Space programs are by nature highly collaborative and technical endeavors, and NASA’s reliance on private sector innovation has grown significantly in the decades since Apollo. From the Johnson Space Center in Houston to the SpaceX launch site in Boca Chica, Texans will once again be playing critical roles in this next space launch. Perhaps unexpectedly, however, an Austin-based construction technology company, ICON, is at the forefront of establishing the first permanent architecture on the moon. In October of this year, ICON announced the NASA-funded Project Olympus, a research and development effort to create a “space-based construction system” that builds upon the company’s 3-D printing technology. To bring critical architectural expertise to the project team, Bjarke Ingels Group and SEArch+ (Space Exploration Architecture) have been engaged as partners.

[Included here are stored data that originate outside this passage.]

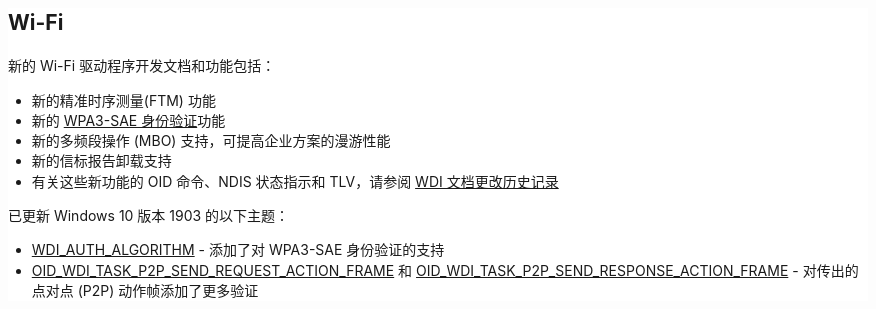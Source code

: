 ## <a name="wi-fi"></a><a name="wifi-1903"></a>Wi-Fi

新的 Wi-Fi 驱动程序开发文档和功能包括：

* 新的精准时序测量(FTM) 功能
* 新的 [WPA3-SAE 身份验证](./network/wpa3-sae-authentication.md)功能
* 新的多频段操作 (MBO) 支持，可提高企业方案的漫游性能
* 新的信标报告卸载支持
* 有关这些新功能的 OID 命令、NDIS 状态指示和 TLV，请参阅 [WDI 文档更改历史记录](./network/wdi-doc-change-history.md)

已更新 Windows 10 版本 1903 的以下主题：

* [WDI_AUTH_ALGORITHM](/windows-hardware/drivers/ddi/wditypes/ne-wditypes-_wdi_auth_algorithm) - 添加了对 WPA3-SAE 身份验证的支持
* [OID_WDI_TASK_P2P_SEND_REQUEST_ACTION_FRAME](./network/oid-wdi-task-p2p-send-request-action-frame.md) 和 [OID_WDI_TASK_P2P_SEND_RESPONSE_ACTION_FRAME](./network/oid-wdi-task-p2p-send-response-action-frame.md) - 对传出的点对点 (P2P) 动作帧添加了更多验证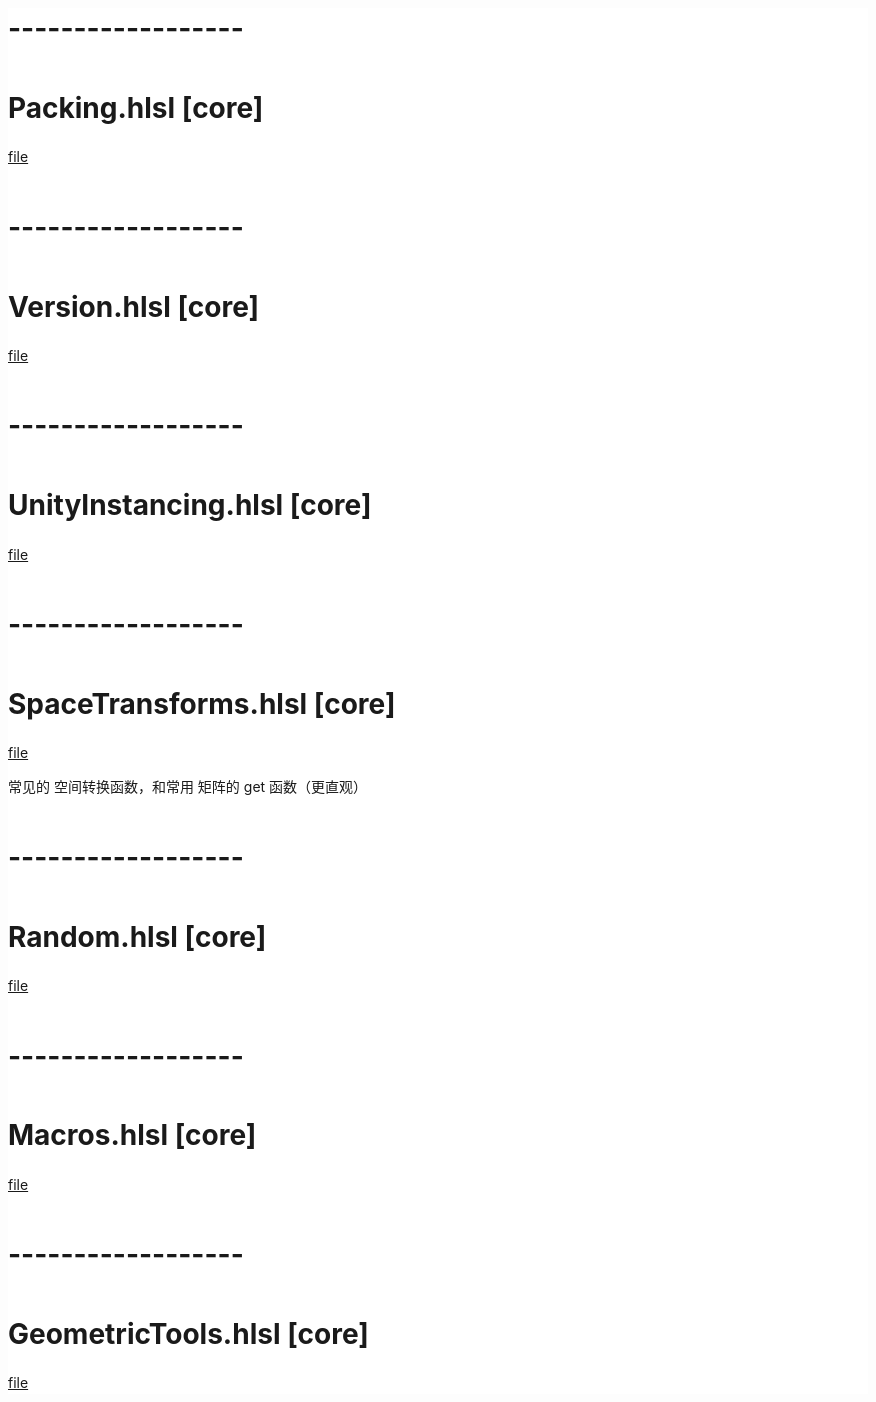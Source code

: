 
# ------------------ #
#   Packing.hlsl   [core]
[file](rp.core@8.2.0/ShaderLibrary/Packing.hlsl)


# ------------------ #
#   Version.hlsl   [core]
[file](rp.core@8.2.0/ShaderLibrary/Version.hlsl)


# ------------------ #
#   UnityInstancing.hlsl   [core]
[file](rp.core@8.2.0/ShaderLibrary/UnityInstancing.hlsl)


# ------------------ #
#   SpaceTransforms.hlsl   [core]
[file](rp.core@8.2.0/ShaderLibrary/SpaceTransforms.hlsl)

常见的 空间转换函数，和常用 矩阵的 get 函数（更直观）


# ------------------ #
#   Random.hlsl   [core]
[file](rp.core@8.2.0/ShaderLibrary/Random.hlsl)



# ------------------ #
#   Macros.hlsl   [core]
[file](rp.core@8.2.0/ShaderLibrary/Macros.hlsl)


# ------------------ #
#   GeometricTools.hlsl   [core]
[file](rp.core@8.2.0/ShaderLibrary/GeometricTools.hlsl)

How does a building technology company get from Austin to the moon? The previous business experiences of ICON’s founders trace an ongoing engagement with advancing broader social good through transformative technology and industry disruption. Two of ICON’s co-founders, Jason Ballard and Evan Loomis, previously started TreeHouse, a chain of home improvement outlets that sought to spark a green revolution from the front lines of retail. Modeled on the example of Whole Foods, TreeHouse first opened an Austin store in 2011. After an expansion to the Dallas market and a few strategic pivots, the company folded at the end of 2018. Dmitri Julius, vice president of operations at ICON, who previously oversaw sales at TreeHouse, explains: “The goal [of TreeHouse] was to make housing incrementally better than what existed. But it was always in the back of our minds that in order to make housing fundamentally better, the structure itself would need to become better. So you could improve the windows or improve the doors or make other incremental improvements, but ultimately, if you could effectively alter the envelope, you’d have a better overall condition. So as TreeHouse was making its exit from the market, Evan, Jason, and Alex [Le Roux, the third co-founder and now CTO of ICON] started permeating the idea of printing at scale.” 

The home construction industry is ripe for disruption, Julius says, not just because it’s a multi-trillion dollar industry, and not just because of its significant environmental impacts, but because it’s not actively working to house people. Creating dignified housing for people who are unhoused has been central to ICON’s mission from the outset. “I’ll tell you, every executive meeting we have starts with the same opening slides about the 1.2 billion people that are actively homeless or home-insecure,” Julius says. “That’s not something that leaves our line of sight, ever.” 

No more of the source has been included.